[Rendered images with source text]
::::
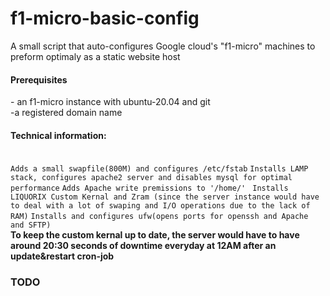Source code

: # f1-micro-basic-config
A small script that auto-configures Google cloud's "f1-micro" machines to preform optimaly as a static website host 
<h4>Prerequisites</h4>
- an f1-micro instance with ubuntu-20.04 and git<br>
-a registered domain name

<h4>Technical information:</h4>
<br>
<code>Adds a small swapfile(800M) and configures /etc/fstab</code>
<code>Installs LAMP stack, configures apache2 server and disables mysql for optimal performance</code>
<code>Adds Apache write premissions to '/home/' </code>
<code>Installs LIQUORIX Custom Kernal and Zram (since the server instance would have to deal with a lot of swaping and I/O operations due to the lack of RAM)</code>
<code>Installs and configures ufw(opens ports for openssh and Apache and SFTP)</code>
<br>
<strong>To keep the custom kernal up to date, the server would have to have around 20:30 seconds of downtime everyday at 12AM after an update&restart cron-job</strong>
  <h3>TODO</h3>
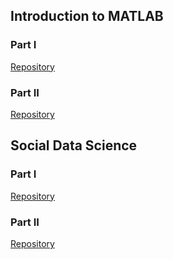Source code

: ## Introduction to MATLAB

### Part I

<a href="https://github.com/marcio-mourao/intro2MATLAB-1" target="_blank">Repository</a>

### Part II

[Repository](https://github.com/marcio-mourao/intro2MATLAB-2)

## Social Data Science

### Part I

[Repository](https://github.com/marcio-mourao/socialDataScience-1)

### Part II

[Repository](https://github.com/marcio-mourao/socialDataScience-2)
::::
Task item:
Retype the entries above exactly, starting at their first line and ending with the line that holds "- an f1-micro"; pictures stay out.

Solution to this exercise:
Source code

: # f1-micro-basic-config
A small script that auto-configures Google cloud's "f1-micro" machines to preform optimaly as a static website host 
<h4>Prerequisites</h4>
- an f1-micro instance with ubuntu-20.04 and git<br>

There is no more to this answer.